Not since some of those early dinner parties, since France, had I enjoyed them as a tactile swarm. Imogen’s arms on me, Samuel cuddling me too, their combined glow dousing me in something warm. Tabitha pressing her powdered cheek to mine and Ava’s collarbone hard against my back. Us moving together as one beast. When I stepped back from them all, I couldn’t work out Tabitha’s face exactly, but she was happy, certainly, with a faint smile.
I think all I needed was for them to acknowledge what had happened to me. I got it in that moment, but then Tabitha looked past that, needed to do something else. Thought I wanted more.
“The things we do for our friends,” Tabitha said to no one in particular. “We help them. We have to. Anyway, we’ll tell Finn you’re sick. You don’t need to worry about anything. Come back and stay at ours for a few days.”
And, of course, as we left together, I realized how little we’d actually discussed of what would come next. Tabitha steering and shrieking and taking up so much room, as always, while the rest of them had stayed in the shadows.
56
I slept in Imogen’s bed—she’d been relegated to the drawing room.
There was a new addition: a huge print at the bottom of the bed, pinned up to the wall.
Caravaggio’s Judith.
His version was unlike Klimt’s. Imogen would have described it better, but to me, it was a measured kind of horror. Their expressions were realistic, but also too restrained. Holofernes’s darkened eyes bulged a little as the blood spurted from his neck in an extremely tidy arc, and Judith was tentative as she guided the sword into the skin.
Tabitha and Ava were absent some days, and Imogen and Samuel weren’t around. Later, when everything had come to an end, Ava assured me that there were no drugs involved during those days spent at Tabitha’s flat. But why, then, did the rest of the week take on a euphoric blur of feverish sleep and hazy waking hours?

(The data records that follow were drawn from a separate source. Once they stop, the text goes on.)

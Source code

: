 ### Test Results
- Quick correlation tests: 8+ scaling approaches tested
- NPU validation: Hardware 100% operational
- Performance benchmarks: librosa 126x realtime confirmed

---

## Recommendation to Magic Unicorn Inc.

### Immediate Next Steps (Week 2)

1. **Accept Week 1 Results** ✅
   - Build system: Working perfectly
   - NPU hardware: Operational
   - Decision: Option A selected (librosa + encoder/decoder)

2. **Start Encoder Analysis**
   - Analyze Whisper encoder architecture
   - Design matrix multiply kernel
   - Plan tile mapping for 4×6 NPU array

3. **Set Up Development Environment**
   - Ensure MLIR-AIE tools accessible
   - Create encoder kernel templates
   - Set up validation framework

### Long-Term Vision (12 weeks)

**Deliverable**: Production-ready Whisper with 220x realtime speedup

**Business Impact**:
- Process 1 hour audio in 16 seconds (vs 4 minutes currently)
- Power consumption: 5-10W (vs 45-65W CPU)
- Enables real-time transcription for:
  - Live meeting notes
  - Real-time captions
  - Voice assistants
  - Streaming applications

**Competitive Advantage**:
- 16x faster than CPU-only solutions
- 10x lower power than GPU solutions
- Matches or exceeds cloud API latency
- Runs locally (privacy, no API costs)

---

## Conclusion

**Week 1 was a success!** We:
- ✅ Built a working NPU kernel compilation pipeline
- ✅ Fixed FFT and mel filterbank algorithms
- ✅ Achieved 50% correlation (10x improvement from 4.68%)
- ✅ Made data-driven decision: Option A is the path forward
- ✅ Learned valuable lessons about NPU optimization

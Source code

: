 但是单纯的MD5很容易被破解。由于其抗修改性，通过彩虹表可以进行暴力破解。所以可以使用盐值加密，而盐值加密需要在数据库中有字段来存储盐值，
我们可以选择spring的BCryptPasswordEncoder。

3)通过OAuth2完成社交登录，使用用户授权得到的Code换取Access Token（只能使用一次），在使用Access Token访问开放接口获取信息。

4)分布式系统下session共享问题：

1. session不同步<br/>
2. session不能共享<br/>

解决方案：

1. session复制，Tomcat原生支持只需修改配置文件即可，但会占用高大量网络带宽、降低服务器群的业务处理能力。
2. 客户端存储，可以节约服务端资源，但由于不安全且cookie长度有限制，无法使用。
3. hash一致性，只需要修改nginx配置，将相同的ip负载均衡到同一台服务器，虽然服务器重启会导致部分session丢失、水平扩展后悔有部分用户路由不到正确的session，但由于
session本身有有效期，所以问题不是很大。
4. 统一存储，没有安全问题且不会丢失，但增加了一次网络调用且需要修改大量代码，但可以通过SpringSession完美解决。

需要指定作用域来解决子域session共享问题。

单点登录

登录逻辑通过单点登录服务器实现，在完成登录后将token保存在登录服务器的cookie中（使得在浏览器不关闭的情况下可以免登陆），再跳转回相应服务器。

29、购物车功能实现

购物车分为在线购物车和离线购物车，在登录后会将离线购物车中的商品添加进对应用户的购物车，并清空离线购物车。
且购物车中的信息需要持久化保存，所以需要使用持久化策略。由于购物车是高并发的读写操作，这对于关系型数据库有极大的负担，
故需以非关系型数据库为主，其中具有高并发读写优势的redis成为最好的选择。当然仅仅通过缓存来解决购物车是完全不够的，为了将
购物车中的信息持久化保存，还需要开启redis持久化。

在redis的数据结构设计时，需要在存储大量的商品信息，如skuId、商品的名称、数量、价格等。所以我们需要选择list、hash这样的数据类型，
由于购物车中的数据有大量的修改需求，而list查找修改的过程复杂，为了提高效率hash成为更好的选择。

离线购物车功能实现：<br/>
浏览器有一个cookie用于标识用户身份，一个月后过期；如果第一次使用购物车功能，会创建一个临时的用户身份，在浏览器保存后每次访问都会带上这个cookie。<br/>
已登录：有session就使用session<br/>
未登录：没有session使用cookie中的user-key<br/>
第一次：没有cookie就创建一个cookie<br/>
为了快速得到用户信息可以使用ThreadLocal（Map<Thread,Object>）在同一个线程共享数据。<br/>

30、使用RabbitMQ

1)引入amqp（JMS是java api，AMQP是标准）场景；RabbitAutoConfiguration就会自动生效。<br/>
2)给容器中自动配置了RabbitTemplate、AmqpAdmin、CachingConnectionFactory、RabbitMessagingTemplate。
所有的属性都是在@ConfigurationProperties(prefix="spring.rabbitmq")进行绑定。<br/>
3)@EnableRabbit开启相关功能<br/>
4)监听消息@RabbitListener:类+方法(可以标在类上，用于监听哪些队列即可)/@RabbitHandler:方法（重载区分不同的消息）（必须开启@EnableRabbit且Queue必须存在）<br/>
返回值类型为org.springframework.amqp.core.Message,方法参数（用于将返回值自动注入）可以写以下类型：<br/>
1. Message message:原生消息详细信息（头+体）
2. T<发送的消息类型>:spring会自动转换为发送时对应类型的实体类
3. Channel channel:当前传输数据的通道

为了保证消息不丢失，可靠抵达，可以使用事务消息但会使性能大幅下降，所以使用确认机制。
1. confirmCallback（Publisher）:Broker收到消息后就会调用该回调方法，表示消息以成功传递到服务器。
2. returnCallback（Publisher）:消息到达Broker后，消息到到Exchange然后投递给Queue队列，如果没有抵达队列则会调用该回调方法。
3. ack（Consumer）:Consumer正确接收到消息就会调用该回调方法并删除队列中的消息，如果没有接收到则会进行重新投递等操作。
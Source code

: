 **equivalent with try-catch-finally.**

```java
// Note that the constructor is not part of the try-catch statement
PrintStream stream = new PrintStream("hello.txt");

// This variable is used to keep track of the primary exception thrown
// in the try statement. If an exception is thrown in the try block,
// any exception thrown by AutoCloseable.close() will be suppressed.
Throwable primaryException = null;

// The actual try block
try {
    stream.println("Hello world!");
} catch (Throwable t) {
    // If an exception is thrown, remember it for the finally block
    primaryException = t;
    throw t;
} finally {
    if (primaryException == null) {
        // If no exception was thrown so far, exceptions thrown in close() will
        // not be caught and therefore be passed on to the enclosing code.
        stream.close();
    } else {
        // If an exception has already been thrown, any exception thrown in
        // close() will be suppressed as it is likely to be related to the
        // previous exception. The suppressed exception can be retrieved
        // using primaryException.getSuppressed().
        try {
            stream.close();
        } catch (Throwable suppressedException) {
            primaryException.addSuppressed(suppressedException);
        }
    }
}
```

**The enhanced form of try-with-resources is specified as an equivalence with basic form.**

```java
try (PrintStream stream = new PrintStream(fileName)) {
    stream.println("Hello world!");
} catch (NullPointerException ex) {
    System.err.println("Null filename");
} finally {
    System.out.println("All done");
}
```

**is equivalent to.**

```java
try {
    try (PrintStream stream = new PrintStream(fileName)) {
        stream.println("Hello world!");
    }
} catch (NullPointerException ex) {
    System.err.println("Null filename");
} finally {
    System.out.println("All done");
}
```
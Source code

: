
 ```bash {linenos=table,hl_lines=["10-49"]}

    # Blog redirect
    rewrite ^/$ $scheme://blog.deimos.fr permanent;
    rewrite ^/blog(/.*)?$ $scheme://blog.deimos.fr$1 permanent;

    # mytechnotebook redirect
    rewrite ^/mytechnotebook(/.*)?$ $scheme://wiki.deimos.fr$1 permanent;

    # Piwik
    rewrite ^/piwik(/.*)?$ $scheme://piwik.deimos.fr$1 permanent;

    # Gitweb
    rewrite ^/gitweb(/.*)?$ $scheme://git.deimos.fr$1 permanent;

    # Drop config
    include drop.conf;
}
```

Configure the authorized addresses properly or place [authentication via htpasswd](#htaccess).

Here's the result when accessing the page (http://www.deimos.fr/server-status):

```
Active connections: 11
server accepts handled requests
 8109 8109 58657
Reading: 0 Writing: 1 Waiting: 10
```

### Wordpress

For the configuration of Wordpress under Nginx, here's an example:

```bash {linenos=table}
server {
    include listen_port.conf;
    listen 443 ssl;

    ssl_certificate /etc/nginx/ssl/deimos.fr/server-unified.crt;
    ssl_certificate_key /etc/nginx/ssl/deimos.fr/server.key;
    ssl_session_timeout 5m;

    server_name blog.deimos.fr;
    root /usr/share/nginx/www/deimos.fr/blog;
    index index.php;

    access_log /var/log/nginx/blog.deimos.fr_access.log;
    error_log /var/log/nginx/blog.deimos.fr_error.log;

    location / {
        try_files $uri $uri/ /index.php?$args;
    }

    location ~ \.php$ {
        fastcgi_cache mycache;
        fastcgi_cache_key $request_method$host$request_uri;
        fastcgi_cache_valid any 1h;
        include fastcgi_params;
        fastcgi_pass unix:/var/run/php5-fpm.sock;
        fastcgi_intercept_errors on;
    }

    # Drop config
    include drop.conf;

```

Dreams of Judith with her sword, of Tabitha’s hair plaited and wrapped around my neck in a flaxen rope, of ducks running about squawking in my face, and then their guts spilled and mixed with plucked feathers. Meaningful or meaningless images.
In England, they seemed very fond of Calpol—the silky sweetness of it coating my mouth as a child at my granny’s—and I think of that taste when I remember those days in bed at Tabitha’s.